E quando isso ocorrer de forma absoluta em nível realmente internacional, fé boa será a fé capitalista, conhecimento bom será o conhecimento capitalista, arte boa será a arte capitalista e transgressão boa será transgressão que confirma a onipresença do capitalismo. Não, o deus Celular não é o meio usado pelo capitalismo, mas o fim desejado por ele. Transformar-se-á certamente em outra coisa, sempre disfarçando-se. Dizem que talvez em um chip instalado nos nossos pequenos cérebros, mas não sei. O que sei é que se aproveitará de todas as informações que lhe fornecemos de bom grado. O truque de seu poder é simples: o novo deus nos engana dizendo que nós é que somos deuses e timoneiros da embarcação da história. Nada mais falso. Na verdade os indivíduos não têm controle algum sobre si mesmos faz tempo e o deus Celular ou seu futuro substituto não diminuirá nossa necessidade de respirar, não consertará nossos ossos quebrados por uma queda, não corrigirá automaticamente o que aumenta ou abaixa demais nossa pressão sanguínea, nem harmonizará nossos batimentos cardíacos ou normalizará nosso sistema linfático.
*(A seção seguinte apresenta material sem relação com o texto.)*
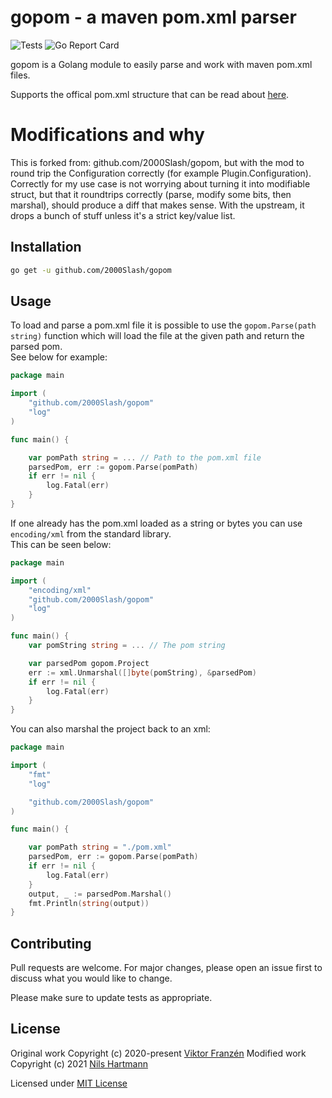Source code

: # gopom - a maven pom.xml parser

![Tests](https://github.com/2000Slash/gopom/workflows/Tests/badge.svg)
![Go Report Card](https://goreportcard.com/badge/github.com/2000Slash/gopom)

gopom is a Golang module to easily parse and work with maven pom.xml files.

Supports the offical pom.xml structure that can be read about [here](https://maven.apache.org/ref/3.6.3/maven-model/maven.html).

# Modifications and why

This is forked from: github.com/2000Slash/gopom, but with the mod to round trip the Configuration correctly (for example Plugin.Configuration). Correctly for my use case is not worrying about turning it into modifiable struct, but that it roundtrips correctly (parse, modify some bits, then marshal), should produce a diff that makes sense. With the upstream, it drops a bunch of stuff unless it's a strict key/value list.


## Installation

```bash
go get -u github.com/2000Slash/gopom
```


## Usage
To load and parse a pom.xml file it is possible to use the `gopom.Parse(path string)` function which will load the file at the given path and return the parsed pom.  
See below for example:
```go
package main

import (
	"github.com/2000Slash/gopom"
	"log"
)

func main() {

	var pomPath string = ... // Path to the pom.xml file
	parsedPom, err := gopom.Parse(pomPath)
	if err != nil {
		log.Fatal(err)
	}
}
```

If one already has the pom.xml loaded as a string or bytes you can use `encoding/xml` from the standard library.  
This can be seen below:
```go
package main

import (
	"encoding/xml"
	"github.com/2000Slash/gopom"
	"log"
)

func main() {
	var pomString string = ... // The pom string

	var parsedPom gopom.Project
	err := xml.Unmarshal([]byte(pomString), &parsedPom)
	if err != nil {
		log.Fatal(err)
	}
}
```

You can also marshal the project back to an xml:
```go
package main

import (
	"fmt"
	"log"

	"github.com/2000Slash/gopom"
)

func main() {

	var pomPath string = "./pom.xml"
	parsedPom, err := gopom.Parse(pomPath)
	if err != nil {
		log.Fatal(err)
	}
	output, _ := parsedPom.Marshal()
	fmt.Println(string(output))
}
```


## Contributing
Pull requests are welcome. For major changes, please open an issue first to discuss what you would like to change.

Please make sure to update tests as appropriate.

## License

Original work Copyright (c) 2020-present [Viktor Franzén](https://github.com/vifraa)
Modified work Copyright (c) 2021 [Nils Hartmann](https://github.com/2000Slash)

Licensed under [MIT License](./LICENSE)
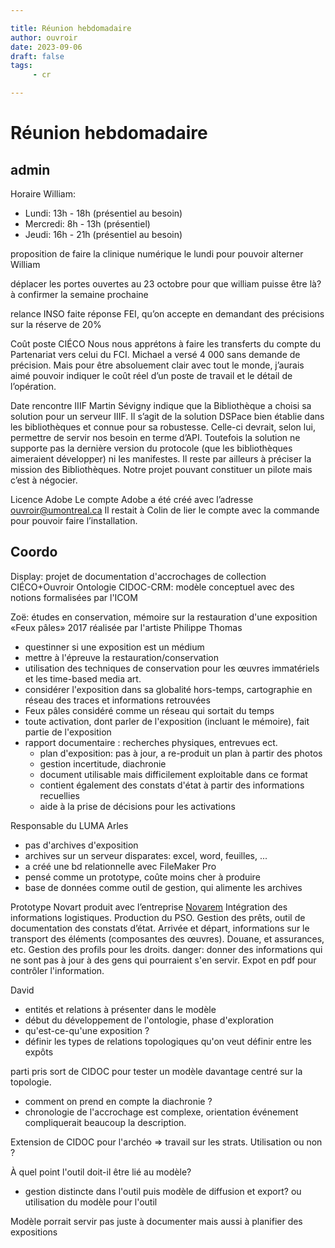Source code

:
 ```yaml
---

title: Réunion hebdomadaire
author: ouvroir
date: 2023-09-06
draft: false
tags:
     - cr

---
```


# Réunion hebdomadaire
## admin
Horaire William:
- Lundi: 13h - 18h (présentiel au besoin)
- Mercredi: 8h - 13h (présentiel)
- Jeudi: 16h - 21h (présentiel au besoin)

proposition de faire la clinique numérique le lundi pour pouvoir alterner William 

déplacer les portes ouvertes au 23 octobre pour que william puisse être là? 
à confirmer la semaine prochaine

relance INSO faite
réponse FEI, qu’on accepte en demandant des précisions sur la réserve de 20%

Coût poste CIÉCO
Nous nous apprétons à faire les transferts du compte du Partenariat vers celui du FCI. 
Michael a versé 4 000 sans demande de précision. Mais pour être absoluement clair avec tout le monde, j’aurais aimé pouvoir indiquer le coût réel d’un poste de travail et le détail de l’opération.

Date rencontre IIIF
Martin Sévigny indique que la Bibliothèque a choisi sa solution pour un serveur IIIF. Il s’agit de la solution DSPace bien établie dans les bibliothèques et connue pour sa robustesse. Celle-ci devrait, selon lui, permettre de servir nos besoin en terme d’API. Toutefois la solution ne supporte pas la dernière version du protocole (que les bibliothèques aimeraient développer) ni les manifestes. Il reste par ailleurs à préciser la mission des Bibliothèques. Notre projet pouvant constituer un pilote mais c’est à négocier.


Licence Adobe
Le compte Adobe a été créé avec l’adresse ouvroir@umontreal.ca Il restait à Colin de lier le compte avec la commande pour pouvoir faire l’installation.


## Coordo

Display: projet de documentation d'accrochages de collection CIÉCO+Ouvroir
Ontologie CIDOC-CRM: modèle conceptuel avec des notions formalisées par l'ICOM

Zoë: études en conservation, mémoire sur la restauration d'une exposition «Feux pâles» 2017
réalisée par l'artiste Philippe Thomas
- questinner si une exposition est un médium
- mettre à l'épreuve la restauration/conservation
- utilisation des techniques de conservation pour les œuvres immatériels et les time-based media art. 
- considérer l'exposition dans sa globalité hors-temps, cartographie en réseau des traces et informations retrouvées
- Feux pâles considéré comme un réseau qui sortait du temps
- toute activation, dont parler de l'exposition (incluant le mémoire), fait partie de l'exposition
- rapport documentaire : recherches physiques, entrevues ect. 
    - plan d'exposition: pas à jour, a re-produit un plan à partir des photos
    - gestion incertitude, diachronie
    - document utilisable mais difficilement exploitable dans ce format
    - contient également des constats d'état à partir des informations recuellies 
    - aide à la prise de décisions pour les activations 

Responsable du LUMA Arles
- pas d'archives d'exposition
- archives sur un serveur disparates: excel, word, feuilles, ...
- a créé une bd relationnelle avec FileMaker Pro
- pensé comme un prototype, coûte moins cher à produire
- base de données comme outil de gestion, qui alimente les archives

Prototype Novart produit avec l’entreprise [Novarem](https://www.novarem.com)
Intégration des informations logistiques. Production du PSO. 
Gestion des prêts, outil de documentation des constats d’état. Arrivée et départ, informations sur le transport des éléments (composantes des œuvres). Douane, et assurances, etc. Gestion des profils pour les droits.
danger: donner des informations qui ne sont pas à jour à des gens qui pourraient s'en servir. Expot en pdf pour contrôler l'information.

David
- entités et relations à présenter dans le modèle
- début du développement de l'ontologie, phase d'exploration
- qu'est-ce-qu'une exposition ? 
- définir les types de relations topologiques qu'on veut définir entre les expôts

parti pris sort de CIDOC pour tester un modèle davantage centré sur la topologie. 
- comment on prend en compte la diachronie ? 
- chronologie de l'accrochage est complexe, orientation événement compliquerait beaucoup la description. 

Extension de CIDOC pour l'archéo => travail sur les strats. Utilisation ou non ? 

À quel point l'outil doit-il être lié au modèle? 
- gestion distincte dans l'outil puis modèle de diffusion et export? ou utilisation du modèle pour l'outil 

Modèle porrait servir pas juste à documenter mais aussi à planifier des expositions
Como qualquer outro deus, é e será indiferente ao fato de sermos seres aeróbicos, reles indivíduos dependendo do poder corrosivo do oxigênio. Continuaremos iludidos, pois esse novo deus uno não nos alimentará, não nos fornecerá ar puro, não regulará a nossa psique adoentada pelos slogans da ideologia de Grandes Irmãos. Comprova-se assim que, como dantes, sem criatividade alguma, o que vem a ser de fato o ser humano, cada vez mais imerso em seu mundo de plástico, voyeurismo, fofocas e ódio. Achou-se finalmente um consolo tão divino quanto o de antes, para nos iludir de que somos tão imortais quanto os outros deuses que nós mesmos costumamos criar ao longo da nossa História de símio medroso que contempla o fim do mundo a qualquer momento.